The researchers looked at samples of 300-year-old leaves buried by sediment that backed up behind Denlinger's Mill in Lancaster County. The leaves came from trees on an outcrop above the dam. Because sediment quickly covered the leaf layer, the leaves that date from before the dam remain intact. When carefully separated and cataloged, the leaves reveal the makeup of the forest near the water's edge before milldams were built and forests were cleared. The researchers published their findings in today's (Nov. 13) issue of PLOS ONE.
Dorothy J. Merritts, chair, Department of Earth and Environment and Harry W. and Mary B. Huffnagle Professor of Geoscience, and Robert C. Walter, associate professor of geosciences, both of Franklin and Marshall College, who found the fossil leaf mat note that the Denlinger's Mill site was our 'Eureka' moment in the unraveling of this anthropogenic impact story."
"We expected to see evidence for single stream channels that meandered back and forth across the valley bottom landscape for millennia, " they wrote. "Instead, we found that most of the valley bottoms at the time of European contact were dominated by wetland ecosystems with numerous small, stable 'anastomosing' streams."
These branching and reconnecting streams were far different from the steep-banked meandering streams that, since the dams were breached, now cut through the silt deposits created by the dams.
"First we had to uncover the leaf mats and then try to get a sample," Elliott said. "The mats were fragile and delicate, and getting them back to the lab or just transferring them from one container to another was problematic."
Elliott carefully peeled away the leaves, stacked on top of each other in sticky mud and preserving gorgeous detail, to preserve as many pieces as possible. She then treated them in a variety of chemical baths, mounted them between large glass slides and cataloged their species.
"We got a lot of information that was not available from other sources," said Elliott.
The Denlinger's Mill site is unusual because of the rock outcrop and the trees that grow and grew there over the water. The leaves found in the stream bank preserve a snapshot of the trees growing directly above before European settlement, which Elliott then compared to the modern forest makeup.
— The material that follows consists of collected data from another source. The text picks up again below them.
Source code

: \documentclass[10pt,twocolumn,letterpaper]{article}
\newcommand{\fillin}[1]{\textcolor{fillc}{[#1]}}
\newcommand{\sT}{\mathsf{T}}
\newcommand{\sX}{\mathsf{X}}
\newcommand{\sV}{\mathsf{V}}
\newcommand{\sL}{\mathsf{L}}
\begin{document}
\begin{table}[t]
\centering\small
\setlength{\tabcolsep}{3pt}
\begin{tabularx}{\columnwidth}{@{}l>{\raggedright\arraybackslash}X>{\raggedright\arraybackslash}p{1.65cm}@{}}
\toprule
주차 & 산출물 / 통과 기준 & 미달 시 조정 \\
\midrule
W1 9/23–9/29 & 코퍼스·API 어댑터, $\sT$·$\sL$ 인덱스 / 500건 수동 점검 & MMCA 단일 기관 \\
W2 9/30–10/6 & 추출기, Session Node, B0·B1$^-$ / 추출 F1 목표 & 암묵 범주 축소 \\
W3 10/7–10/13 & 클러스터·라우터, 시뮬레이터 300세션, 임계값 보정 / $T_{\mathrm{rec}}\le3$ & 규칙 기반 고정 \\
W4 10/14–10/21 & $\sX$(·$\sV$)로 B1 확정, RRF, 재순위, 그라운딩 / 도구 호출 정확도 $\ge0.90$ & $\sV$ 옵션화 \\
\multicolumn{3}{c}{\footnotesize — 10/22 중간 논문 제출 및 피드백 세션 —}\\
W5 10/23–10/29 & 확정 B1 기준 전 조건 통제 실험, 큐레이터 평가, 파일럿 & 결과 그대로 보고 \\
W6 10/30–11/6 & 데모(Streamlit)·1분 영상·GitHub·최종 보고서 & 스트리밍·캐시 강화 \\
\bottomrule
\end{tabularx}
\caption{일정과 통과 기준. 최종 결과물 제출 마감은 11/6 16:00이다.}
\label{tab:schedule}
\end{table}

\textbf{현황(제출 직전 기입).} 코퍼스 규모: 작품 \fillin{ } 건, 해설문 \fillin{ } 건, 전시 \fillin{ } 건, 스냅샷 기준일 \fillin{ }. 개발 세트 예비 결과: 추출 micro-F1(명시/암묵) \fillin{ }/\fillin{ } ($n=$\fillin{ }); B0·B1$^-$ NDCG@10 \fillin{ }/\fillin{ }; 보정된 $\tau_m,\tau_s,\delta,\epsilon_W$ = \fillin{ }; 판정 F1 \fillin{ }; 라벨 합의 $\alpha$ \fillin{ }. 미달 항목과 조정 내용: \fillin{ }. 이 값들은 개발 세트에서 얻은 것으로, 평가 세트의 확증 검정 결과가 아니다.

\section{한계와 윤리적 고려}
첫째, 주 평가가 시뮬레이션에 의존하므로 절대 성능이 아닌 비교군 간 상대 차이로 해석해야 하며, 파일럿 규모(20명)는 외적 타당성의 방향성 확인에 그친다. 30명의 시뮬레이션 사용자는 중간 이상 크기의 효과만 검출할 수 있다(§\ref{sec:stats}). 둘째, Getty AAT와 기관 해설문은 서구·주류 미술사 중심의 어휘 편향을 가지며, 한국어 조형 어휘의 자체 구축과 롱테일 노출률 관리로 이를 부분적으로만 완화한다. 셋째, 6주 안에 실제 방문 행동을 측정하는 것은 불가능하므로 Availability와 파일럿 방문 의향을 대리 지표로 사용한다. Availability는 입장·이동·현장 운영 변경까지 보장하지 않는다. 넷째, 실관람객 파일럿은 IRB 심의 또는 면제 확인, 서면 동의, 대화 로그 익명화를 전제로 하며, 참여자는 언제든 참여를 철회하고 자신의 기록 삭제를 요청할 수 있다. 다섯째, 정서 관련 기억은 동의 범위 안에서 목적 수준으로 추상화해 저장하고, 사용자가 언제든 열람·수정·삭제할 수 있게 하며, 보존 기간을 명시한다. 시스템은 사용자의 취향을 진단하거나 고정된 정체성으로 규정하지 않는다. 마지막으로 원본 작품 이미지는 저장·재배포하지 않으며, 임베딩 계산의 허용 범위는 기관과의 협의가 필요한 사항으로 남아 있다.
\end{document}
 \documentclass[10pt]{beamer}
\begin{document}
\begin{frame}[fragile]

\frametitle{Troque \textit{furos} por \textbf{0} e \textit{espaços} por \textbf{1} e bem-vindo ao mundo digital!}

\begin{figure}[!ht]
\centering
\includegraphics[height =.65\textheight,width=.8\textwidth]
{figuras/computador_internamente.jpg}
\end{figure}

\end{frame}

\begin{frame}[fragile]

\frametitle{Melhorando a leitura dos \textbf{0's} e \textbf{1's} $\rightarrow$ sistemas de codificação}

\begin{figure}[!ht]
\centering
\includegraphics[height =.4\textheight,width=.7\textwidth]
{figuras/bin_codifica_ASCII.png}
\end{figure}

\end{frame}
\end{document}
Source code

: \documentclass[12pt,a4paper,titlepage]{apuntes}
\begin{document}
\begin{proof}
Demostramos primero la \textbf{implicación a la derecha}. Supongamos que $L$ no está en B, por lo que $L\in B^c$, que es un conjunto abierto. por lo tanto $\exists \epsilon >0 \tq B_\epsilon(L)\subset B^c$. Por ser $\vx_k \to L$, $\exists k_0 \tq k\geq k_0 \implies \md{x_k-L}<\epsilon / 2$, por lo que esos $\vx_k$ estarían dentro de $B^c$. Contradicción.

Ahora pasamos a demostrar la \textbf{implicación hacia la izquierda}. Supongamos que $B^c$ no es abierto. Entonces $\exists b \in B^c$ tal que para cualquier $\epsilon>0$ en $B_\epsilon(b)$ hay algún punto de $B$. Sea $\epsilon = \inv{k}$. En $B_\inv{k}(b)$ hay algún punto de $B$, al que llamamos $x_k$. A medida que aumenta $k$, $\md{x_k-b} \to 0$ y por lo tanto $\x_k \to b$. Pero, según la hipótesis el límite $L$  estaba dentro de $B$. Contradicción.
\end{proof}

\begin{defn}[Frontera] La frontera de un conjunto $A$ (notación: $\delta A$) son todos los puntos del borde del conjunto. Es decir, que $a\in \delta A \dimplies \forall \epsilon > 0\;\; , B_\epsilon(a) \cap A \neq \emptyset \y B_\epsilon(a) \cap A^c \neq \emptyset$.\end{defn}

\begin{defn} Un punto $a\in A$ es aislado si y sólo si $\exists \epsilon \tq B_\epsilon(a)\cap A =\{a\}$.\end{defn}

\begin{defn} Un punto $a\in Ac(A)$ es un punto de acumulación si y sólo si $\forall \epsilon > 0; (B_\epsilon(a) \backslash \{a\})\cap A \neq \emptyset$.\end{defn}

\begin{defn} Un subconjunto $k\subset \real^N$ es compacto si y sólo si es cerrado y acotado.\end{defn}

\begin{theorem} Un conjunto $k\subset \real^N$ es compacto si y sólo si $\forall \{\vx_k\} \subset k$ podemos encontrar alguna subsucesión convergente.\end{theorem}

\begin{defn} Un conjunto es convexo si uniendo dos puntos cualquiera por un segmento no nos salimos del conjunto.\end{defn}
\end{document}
The researchers found that the precontact forest was overwhelmingly American beech, red oak and sweet birch, similar to modern red oak/beech forests today. But box elder and another maple dominate the current forest that grows above the stream.
"It was intriguing to see samples from American chestnut, which isn't around anymore because of the chestnut blight," said Elliott. "On the whole though, the species are around today, just in different proportions and places."
The researchers think that reconstructing landscapes more along the lines of those that actually existed before the 1700s might be a more successful approach to restoration. Establishment of precolonial-like habitats might also decrease the amounts of nutrients from the legacy sediments that currently flow into the Chesapeake watershed and cause increased algal and plant growth.
"We now know that legacy sediment from the stream banks caused by the milldams is the major source of eutrophication in the Chesapeake area," said Wilf. "Not, as is usually assumed, modern agricultural runoff."